**Instructions to follow**
When you copy the data, keep every line exactly as written and skip the pictures.

Collected data
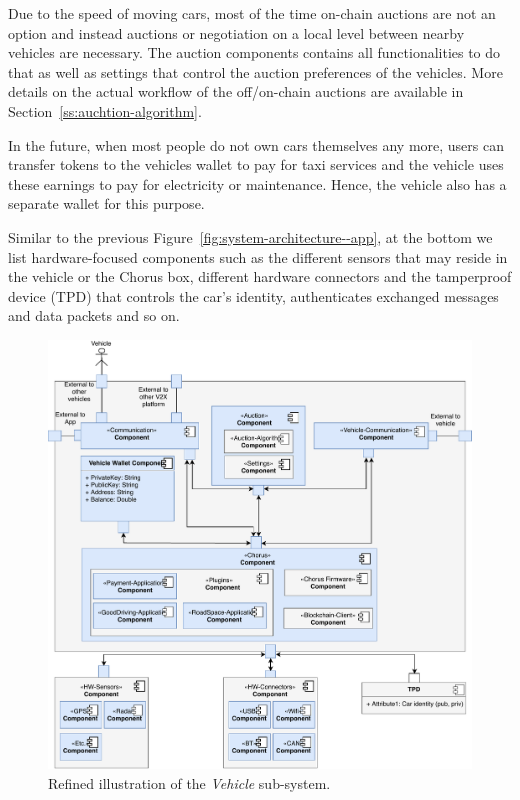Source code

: \documentclass{llncs}
\begin{document}
{				Due to the speed of moving cars, most of the time on-chain auctions are not an option and instead auctions or negotiation on a local level between nearby vehicles are necessary. The auction components contains all functionalities to do that as well as settings that control the auction preferences of the vehicles. More details on the actual workflow of the off/on-chain auctions are available in Section~\ref{ss:auchtion-algorithm}.
							
				In the future, when most people do not own cars themselves any more, users can transfer tokens to the vehicles wallet to pay for taxi services and the vehicle uses these earnings to pay for electricity or maintenance. Hence, the vehicle also has a separate wallet for this purpose.
				
				Similar to the previous Figure~\ref{fig:system-architecture--app}, at the bottom we list hardware-focused components such as the different sensors that may reside in the vehicle or the Chorus box, different hardware connectors and the tamperproof device (TPD) that controls the car's identity, authenticates exchanged messages and data packets and so on.
				
				\begin{figure}
					\centering
					\includegraphics[scale=0.65]{Figures/longterm-architecture/20180507_Refined-sys-architecture--vehicle.pdf}
					\caption{Refined illustration of the \textit{Vehicle} sub-system.}	
					\label{fig:system-architecture--vehicle}
				\end{figure}
				
}
\end{document}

**Answer for the task**
Source code

: \documentclass{llncs}
\begin{document}
{				Due to the speed of moving cars, most of the time on-chain auctions are not an option and instead auctions or negotiation on a local level between nearby vehicles are necessary. The auction components contains all functionalities to do that as well as settings that control the auction preferences of the vehicles. More details on the actual workflow of the off/on-chain auctions are available in Section~\ref{ss:auchtion-algorithm}.
							
				In the future, when most people do not own cars themselves any more, users can transfer tokens to the vehicles wallet to pay for taxi services and the vehicle uses these earnings to pay for electricity or maintenance. Hence, the vehicle also has a separate wallet for this purpose.
				
				Similar to the previous Figure~\ref{fig:system-architecture--app}, at the bottom we list hardware-focused components such as the different sensors that may reside in the vehicle or the Chorus box, different hardware connectors and the tamperproof device (TPD) that controls the car's identity, authenticates exchanged messages and data packets and so on.
				
				\begin{figure}
					\centering
					\includegraphics[scale=0.65]{Figures/longterm-architecture/20180507_Refined-sys-architecture--vehicle.pdf}
					\caption{Refined illustration of the \textit{Vehicle} sub-system.}	
					\label{fig:system-architecture--vehicle}
				\end{figure}
				
}
\end{document}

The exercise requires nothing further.